It depends on how you execute the code above.
Many code languages have dedicated database communication classes which you can supply with sql parameters instead of concatenated strings.
The risk in SQL injection is forgetting to escape some of the user input in your query thus allowing malformed queries to be executed.
The idea behind SQL injection attacks is this:
I have a website that let's users searching for information about animals. The user types in the name of the animal, then it runs:
select * from animals where name = '$[what the user typed in]';
so if they type in sheep, the query becomes:
select * from animals where name = 'sheep';
However, what if they type in: `sheep'; drop table animals'? If I simply copy what they typed into the query and run it, I'll run:
select * from animals where name = 'sheep'; drop table animals;
which would be bad.
This kinds of attacks can still happen if the person setting up the website and database isn't careful to look for and clean up any SQL that is in something the user enters.
DB 101 warns ardently about SQL injection, so most developers these days are aware of it and prevent it. This is most often done by using some sort of prepared statement where your parameters are injected via a mechanism that prevents arbitrary SQL from being executed. Lazy programming can still lead to vulnerabilities and they're out there, for sure, but blind dynamic SQL building is rarer and rarer.
SQL injection attacks are possible when you have query "templates" and you require user input to fill in some of the query. For example, you might have a PHP script that does something like this:
<?php
$smth_value = $_POST["smth"]; // some form field
$smth_user = $_POST["user"]; // some other form field
$smth_email = $_POST["email"]; // yet another form field
$sql1 = "SELECT * FROM table_name WHERE smth = '".$smth_value."'";
$sql2 = "UPDATE table_name SET smth ='".$smth_email."' WHERE user = '".$smth_user."'";
mysql_query($sql1);
mysql_query($sql2);
?>
If an individual knew the structure of my table (or figured it out somehow), they could "inject" SQL into my queries by putting SQL text into the form fields that results in my SQL variable strings looking like two valid queries separated by a semicolon.
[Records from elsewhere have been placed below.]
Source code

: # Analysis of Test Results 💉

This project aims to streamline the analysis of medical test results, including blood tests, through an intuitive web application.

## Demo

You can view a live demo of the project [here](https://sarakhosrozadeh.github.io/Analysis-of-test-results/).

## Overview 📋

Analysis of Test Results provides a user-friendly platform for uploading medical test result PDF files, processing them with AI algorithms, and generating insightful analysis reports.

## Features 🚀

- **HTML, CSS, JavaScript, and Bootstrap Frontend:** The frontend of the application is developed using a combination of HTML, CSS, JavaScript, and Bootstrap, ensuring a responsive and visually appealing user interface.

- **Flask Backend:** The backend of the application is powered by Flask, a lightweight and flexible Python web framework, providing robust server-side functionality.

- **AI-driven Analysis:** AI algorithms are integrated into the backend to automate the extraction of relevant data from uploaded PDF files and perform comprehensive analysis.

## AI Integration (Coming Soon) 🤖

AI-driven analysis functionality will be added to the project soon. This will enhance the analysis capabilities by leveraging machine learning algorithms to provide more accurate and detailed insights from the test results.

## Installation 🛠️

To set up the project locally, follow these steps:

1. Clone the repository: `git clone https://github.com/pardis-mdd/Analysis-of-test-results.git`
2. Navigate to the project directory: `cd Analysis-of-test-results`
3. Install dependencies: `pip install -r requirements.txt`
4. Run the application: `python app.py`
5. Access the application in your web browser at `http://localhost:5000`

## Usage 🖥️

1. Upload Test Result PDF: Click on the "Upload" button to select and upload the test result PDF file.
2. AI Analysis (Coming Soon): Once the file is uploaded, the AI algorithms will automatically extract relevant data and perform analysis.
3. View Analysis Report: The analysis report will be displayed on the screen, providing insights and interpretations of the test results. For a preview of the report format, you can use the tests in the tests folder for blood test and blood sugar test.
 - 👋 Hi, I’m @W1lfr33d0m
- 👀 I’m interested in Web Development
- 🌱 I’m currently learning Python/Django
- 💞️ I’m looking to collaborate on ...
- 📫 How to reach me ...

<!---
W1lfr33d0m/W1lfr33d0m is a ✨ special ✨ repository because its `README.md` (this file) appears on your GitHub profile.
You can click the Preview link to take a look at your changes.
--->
For example, someone could type into the "smth" form field something like:
';DELETE FROM table_name WHERE 1=1 OR smth='
and then $sql1 would end up looking like:
SELECT * FROM table_name WHERE smth = '';DELETE FROM table_name WHERE 1=1 OR smth=''
... and there goes all the data from table_name.
That's why there are functions in PHP like mysql_escape_string to help guard strings from these kind of attacks. If you know a variable is supposed to be a number, cast it to a number. If you have text, wrap it in a string escaping function. That's the basic idea on how to defend.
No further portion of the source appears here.